Moim marzeniem było odwiedzenie Parku Narodowego Air i Tenere, wpisanego na listę UNESCO. Okazało się, że odwiedzenie tego miejsca nie jest takie proste – mimo że to jeden z największych powierzchniowo wpisów na listę na świecie (77 tysięcy kilometrów kwadratowych), dostać się do niego jest obecnie bardzo trudno. Z Agadezu trzeba było jechać jakieś sześć godzin w jedną stronę – nierealne przy dwudniowym pobycie. Poza tym okolica ciągle nie jest zbyt bezpieczna i nawet niewielka wycieczka poza Agadez wymaga wynajęcia lokalnego policjanta. Wyjazd na pustynię wymaga solidnej eskorty i żadna z miejscowych agencji turystycznych nie oferuje takiej wycieczki. Okazuje się, że Air i Tenere to jeden z najtrudniejszych do obejrzenia wpisów na listę UNESCO, a dla mnie powód, żeby do Nigru wrócić gdy sytuacja się uspokoi. Może to trochę potrwać, bo w okolicy odkryto uran, przez co ściągnęli tu wszelkiej maści awanturnicy i poszukiwacze przygód żądni szybkiego zarobku.
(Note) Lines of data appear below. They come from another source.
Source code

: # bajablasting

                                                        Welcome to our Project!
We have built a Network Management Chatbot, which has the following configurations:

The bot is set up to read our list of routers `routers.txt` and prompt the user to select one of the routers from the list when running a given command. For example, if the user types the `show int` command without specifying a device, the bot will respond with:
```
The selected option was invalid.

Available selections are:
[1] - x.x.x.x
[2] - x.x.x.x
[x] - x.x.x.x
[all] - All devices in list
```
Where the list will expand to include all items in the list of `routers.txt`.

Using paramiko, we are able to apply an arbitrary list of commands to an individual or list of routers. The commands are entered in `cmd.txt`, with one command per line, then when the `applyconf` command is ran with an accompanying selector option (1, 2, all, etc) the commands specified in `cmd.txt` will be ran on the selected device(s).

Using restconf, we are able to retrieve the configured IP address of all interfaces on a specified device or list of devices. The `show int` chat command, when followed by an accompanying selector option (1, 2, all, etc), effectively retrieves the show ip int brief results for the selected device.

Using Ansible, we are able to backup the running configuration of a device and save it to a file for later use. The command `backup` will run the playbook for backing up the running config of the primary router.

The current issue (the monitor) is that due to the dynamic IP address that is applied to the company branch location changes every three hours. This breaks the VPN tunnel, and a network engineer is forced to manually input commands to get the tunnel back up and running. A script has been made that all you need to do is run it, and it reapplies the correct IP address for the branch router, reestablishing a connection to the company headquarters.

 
Szkoda mi było Air i Tenere, ale postanowiłem, że trzeba zobaczyć choć jego namiastkę. Dogadałem się z miejscowym kierowcą, wraz z kolegami wynajęliśmy jego 4x4 i wyjechaliśmy jakieś 30 kilometrów poza Agadez. Nawet tak krótka wycieczka wymagała eskorty policjanta – my mieliśmy nawet aż dwóch. Krajobraz momentalnie zrobił się pustynny i górzysty, choć w okolicy nie brakuje też oaz, w których mieszkańcy Agadezu mają swoje ogródki z warzywami. W jednym z nich zatrzymaliśmy się na herbatę, a policjanci dumnie zaprezentowali muzykę lokalnej i międzynarodowej gwiazdy – pochodzącego z Agadezu Bombino. Zachęcam do posłuchania, mnie się podoba!
Mieliśmy też okazję podjechać do miejscowej wioski, której centralnym punktem jest... pompa do wody. Mieszkańcy mówią po francusku i kolega kupił od nich twardy jak kamień ser kozi – bez dokładnego rozmoczenia w herbacie nie ma szans na jego zjedzenie.